* Exercise *
Every line of the listing that contains the word "принимает" is to be copied out.

* Material for this task *
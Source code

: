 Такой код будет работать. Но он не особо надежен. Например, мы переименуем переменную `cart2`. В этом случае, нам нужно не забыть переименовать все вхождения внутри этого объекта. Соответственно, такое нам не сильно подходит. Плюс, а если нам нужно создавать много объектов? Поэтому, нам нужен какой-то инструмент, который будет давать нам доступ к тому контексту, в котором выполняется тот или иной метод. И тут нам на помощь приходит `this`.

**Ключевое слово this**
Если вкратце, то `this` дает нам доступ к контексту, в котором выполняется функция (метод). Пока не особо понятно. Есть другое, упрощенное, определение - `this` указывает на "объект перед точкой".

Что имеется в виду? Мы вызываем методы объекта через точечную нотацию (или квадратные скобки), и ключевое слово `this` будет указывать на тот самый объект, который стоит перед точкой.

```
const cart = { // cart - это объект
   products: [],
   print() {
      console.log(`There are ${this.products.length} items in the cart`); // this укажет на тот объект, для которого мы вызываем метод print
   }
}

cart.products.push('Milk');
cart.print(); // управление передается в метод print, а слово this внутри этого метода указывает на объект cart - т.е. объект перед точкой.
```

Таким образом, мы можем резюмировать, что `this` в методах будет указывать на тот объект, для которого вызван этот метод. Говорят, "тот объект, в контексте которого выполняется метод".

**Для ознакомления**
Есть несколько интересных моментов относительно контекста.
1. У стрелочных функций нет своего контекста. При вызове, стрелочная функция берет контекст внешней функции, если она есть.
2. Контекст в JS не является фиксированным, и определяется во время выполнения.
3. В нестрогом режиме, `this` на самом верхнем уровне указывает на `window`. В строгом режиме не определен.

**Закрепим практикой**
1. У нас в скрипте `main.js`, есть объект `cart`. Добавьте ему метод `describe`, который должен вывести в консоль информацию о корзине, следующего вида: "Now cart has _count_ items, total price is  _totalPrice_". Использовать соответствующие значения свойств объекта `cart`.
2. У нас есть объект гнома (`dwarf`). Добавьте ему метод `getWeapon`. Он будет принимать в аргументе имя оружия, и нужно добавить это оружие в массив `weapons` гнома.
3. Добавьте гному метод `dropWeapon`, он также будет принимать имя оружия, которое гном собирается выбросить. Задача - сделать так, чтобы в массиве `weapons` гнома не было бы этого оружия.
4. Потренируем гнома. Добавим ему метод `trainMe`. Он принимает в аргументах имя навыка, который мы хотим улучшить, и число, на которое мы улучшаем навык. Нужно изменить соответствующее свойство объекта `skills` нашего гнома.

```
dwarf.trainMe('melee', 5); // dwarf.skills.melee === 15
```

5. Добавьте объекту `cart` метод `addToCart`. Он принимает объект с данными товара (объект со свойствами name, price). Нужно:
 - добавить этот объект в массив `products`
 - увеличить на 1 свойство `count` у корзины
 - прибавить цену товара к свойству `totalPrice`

--

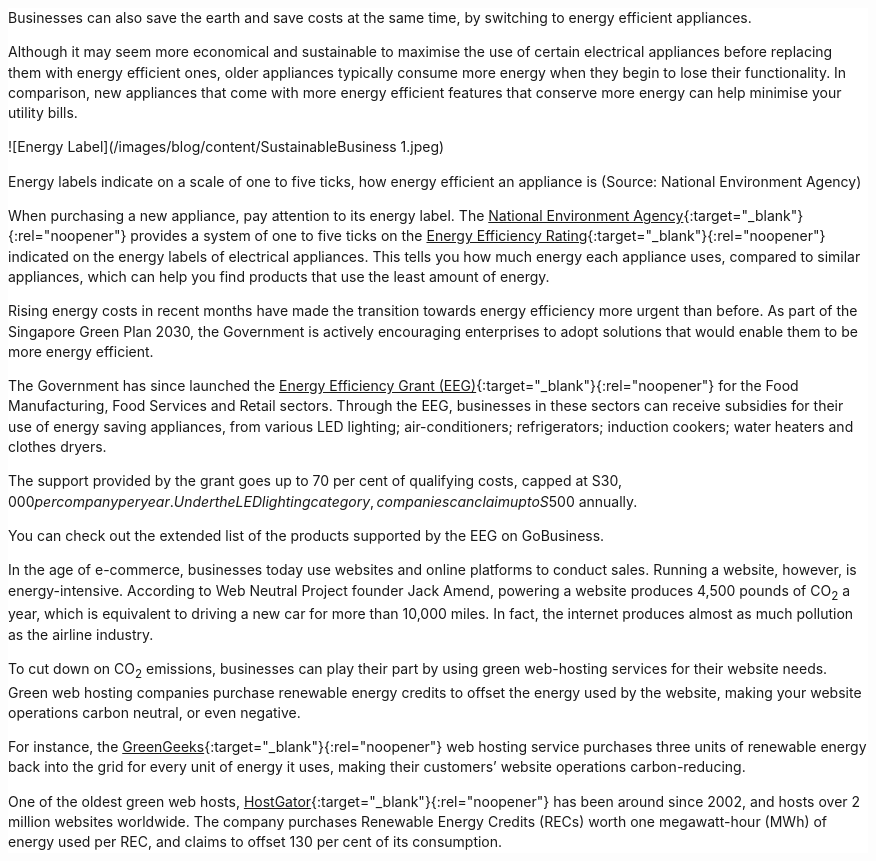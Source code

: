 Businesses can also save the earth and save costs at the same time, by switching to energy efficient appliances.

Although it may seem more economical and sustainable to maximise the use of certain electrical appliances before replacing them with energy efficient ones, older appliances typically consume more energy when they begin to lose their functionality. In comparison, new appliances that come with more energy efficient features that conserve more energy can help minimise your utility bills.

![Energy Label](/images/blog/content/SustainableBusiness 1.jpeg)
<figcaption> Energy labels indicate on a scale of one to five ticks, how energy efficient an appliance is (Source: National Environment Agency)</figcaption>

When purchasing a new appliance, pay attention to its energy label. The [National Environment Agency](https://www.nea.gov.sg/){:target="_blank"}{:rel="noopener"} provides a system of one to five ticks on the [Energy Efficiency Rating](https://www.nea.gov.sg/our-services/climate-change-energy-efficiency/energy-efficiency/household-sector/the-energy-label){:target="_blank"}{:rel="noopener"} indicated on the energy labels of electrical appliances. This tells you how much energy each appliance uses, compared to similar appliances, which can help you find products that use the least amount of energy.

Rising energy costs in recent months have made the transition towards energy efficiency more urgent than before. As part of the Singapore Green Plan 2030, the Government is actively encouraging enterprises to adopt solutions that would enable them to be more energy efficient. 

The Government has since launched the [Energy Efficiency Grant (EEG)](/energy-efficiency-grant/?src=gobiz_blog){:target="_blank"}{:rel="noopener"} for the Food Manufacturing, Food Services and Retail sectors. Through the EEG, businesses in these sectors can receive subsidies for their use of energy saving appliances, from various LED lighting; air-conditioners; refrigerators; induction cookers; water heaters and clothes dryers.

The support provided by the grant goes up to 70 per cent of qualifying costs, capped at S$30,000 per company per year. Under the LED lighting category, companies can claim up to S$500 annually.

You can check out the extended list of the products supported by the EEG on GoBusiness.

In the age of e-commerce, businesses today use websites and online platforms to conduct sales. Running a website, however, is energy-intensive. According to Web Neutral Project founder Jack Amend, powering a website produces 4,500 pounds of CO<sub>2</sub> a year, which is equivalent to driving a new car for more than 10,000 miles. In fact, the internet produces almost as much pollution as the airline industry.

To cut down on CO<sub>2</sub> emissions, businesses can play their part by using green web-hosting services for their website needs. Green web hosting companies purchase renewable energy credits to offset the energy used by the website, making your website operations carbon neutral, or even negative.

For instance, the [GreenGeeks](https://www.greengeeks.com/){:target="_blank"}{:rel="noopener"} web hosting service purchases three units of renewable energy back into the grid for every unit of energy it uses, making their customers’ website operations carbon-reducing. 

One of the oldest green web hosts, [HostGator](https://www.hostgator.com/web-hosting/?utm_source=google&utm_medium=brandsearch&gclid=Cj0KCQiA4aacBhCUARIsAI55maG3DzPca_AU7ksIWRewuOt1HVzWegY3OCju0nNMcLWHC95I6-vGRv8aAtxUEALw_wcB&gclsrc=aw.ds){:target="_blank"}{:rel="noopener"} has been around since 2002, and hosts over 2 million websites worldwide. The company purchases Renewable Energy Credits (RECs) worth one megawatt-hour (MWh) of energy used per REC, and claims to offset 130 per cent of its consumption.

* Output below *
4. Потренируем гнома. Добавим ему метод `trainMe`. Он принимает в аргументах имя навыка, который мы хотим улучшить, и число, на которое мы улучшаем навык. Нужно изменить соответствующее свойство объекта `skills` нашего гнома.
5. Добавьте объекту `cart` метод `addToCart`. Он принимает объект с данными товара (объект со свойствами name, price). Нужно:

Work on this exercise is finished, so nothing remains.